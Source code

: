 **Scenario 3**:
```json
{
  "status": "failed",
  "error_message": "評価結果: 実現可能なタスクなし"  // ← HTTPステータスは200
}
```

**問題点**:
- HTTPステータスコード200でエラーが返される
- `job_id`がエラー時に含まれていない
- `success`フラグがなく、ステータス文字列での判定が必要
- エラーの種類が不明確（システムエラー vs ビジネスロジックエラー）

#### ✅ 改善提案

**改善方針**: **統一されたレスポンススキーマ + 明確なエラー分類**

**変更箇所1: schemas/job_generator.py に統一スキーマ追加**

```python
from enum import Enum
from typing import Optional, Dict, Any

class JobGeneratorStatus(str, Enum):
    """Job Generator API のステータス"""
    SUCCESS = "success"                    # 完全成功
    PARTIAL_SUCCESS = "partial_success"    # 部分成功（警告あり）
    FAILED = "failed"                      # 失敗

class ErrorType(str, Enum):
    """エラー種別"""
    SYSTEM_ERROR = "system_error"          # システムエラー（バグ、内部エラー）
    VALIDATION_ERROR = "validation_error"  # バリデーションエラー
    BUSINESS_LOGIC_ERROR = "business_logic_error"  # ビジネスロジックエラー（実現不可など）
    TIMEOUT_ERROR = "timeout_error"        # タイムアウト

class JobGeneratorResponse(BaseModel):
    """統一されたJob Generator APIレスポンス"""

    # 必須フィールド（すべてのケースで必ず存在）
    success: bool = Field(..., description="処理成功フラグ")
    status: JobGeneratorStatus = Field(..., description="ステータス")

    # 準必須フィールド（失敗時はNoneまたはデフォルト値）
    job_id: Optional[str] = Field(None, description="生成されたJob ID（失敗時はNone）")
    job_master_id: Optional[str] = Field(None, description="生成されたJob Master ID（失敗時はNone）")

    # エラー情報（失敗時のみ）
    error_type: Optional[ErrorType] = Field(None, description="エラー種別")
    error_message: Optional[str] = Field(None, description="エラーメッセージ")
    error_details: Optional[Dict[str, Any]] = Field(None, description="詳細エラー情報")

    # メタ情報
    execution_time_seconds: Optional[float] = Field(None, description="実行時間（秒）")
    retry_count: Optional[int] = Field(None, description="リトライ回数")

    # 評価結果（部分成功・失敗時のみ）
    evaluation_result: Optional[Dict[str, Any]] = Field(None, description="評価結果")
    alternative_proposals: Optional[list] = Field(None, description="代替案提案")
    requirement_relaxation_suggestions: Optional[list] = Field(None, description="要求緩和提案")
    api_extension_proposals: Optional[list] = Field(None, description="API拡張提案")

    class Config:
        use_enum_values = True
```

...

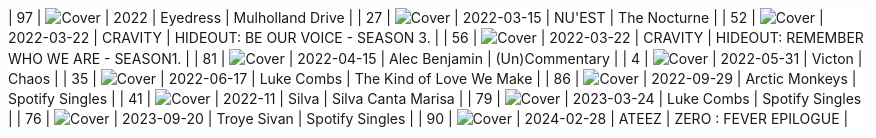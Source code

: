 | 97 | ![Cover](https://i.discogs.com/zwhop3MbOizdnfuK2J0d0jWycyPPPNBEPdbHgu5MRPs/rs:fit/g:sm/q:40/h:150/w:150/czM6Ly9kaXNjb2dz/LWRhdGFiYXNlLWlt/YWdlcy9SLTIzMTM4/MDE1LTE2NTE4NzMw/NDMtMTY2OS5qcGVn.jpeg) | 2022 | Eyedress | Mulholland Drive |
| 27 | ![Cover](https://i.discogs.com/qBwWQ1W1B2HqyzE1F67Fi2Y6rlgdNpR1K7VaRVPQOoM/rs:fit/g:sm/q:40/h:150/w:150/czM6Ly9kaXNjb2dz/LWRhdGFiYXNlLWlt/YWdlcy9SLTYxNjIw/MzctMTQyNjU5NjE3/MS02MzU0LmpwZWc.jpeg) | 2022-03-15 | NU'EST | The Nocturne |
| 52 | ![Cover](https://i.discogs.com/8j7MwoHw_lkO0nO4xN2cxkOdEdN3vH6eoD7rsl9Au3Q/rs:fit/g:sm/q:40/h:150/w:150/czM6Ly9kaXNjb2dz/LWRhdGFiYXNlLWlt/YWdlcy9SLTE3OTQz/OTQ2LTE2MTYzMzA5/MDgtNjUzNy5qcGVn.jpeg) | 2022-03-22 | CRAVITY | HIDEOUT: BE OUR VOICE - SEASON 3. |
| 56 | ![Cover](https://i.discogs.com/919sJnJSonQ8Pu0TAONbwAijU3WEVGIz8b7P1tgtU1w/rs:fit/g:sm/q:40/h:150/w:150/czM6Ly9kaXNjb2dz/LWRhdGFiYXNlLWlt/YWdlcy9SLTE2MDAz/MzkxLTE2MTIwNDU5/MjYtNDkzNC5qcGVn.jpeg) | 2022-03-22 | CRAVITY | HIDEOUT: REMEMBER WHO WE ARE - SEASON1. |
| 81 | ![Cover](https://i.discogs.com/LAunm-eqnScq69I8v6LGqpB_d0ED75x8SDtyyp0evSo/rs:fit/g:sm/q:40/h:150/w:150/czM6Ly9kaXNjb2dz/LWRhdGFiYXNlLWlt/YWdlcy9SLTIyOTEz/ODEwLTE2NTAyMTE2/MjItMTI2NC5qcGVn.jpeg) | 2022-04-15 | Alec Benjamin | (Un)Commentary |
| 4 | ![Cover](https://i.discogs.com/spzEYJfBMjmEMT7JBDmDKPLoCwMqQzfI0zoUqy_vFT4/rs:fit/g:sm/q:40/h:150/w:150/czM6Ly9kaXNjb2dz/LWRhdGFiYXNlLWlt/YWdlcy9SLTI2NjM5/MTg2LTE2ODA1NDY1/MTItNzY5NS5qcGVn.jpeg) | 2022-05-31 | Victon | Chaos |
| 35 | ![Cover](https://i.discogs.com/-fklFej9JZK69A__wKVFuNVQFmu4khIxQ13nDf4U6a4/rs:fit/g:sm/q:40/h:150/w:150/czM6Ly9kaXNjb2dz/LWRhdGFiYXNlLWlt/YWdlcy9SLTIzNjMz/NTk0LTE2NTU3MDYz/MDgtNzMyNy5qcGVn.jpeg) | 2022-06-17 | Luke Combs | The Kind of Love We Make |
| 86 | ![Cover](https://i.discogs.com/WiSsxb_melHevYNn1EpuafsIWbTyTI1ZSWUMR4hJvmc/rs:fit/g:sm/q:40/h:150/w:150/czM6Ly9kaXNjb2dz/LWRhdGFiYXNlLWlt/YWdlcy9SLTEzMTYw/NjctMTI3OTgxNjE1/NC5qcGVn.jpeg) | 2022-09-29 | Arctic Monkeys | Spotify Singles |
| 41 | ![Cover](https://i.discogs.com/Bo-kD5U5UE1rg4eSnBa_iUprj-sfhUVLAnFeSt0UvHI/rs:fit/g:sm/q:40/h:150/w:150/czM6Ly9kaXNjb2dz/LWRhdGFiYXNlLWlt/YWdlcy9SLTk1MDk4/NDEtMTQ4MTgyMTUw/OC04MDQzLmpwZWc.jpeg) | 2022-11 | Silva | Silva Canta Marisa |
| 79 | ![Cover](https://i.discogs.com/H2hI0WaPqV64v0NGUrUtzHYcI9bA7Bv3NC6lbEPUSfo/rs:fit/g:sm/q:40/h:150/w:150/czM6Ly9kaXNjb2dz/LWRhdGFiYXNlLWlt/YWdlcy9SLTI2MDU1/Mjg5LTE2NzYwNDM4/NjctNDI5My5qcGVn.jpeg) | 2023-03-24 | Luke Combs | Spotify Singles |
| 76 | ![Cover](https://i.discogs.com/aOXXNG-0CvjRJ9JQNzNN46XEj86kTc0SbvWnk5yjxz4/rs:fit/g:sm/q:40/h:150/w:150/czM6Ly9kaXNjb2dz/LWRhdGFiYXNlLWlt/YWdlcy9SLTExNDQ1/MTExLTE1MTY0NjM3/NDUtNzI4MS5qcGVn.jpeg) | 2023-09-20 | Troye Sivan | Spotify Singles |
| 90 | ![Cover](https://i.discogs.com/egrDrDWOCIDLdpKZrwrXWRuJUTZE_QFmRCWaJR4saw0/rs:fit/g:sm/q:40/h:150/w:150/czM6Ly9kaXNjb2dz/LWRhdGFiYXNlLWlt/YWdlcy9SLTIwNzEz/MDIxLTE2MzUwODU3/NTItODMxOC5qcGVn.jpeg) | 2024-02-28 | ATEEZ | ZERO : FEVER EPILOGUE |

■ YOUR INSTRUCTIONS ■
Lines in the data that hold "生成されたJob" must be located and copied.

■ SOLUTION FOR THIS EXERCISE ■
    job_id: Optional[str] = Field(None, description="生成されたJob ID（失敗時はNone）")
    job_master_id: Optional[str] = Field(None, description="生成されたJob Master ID（失敗時はNone）")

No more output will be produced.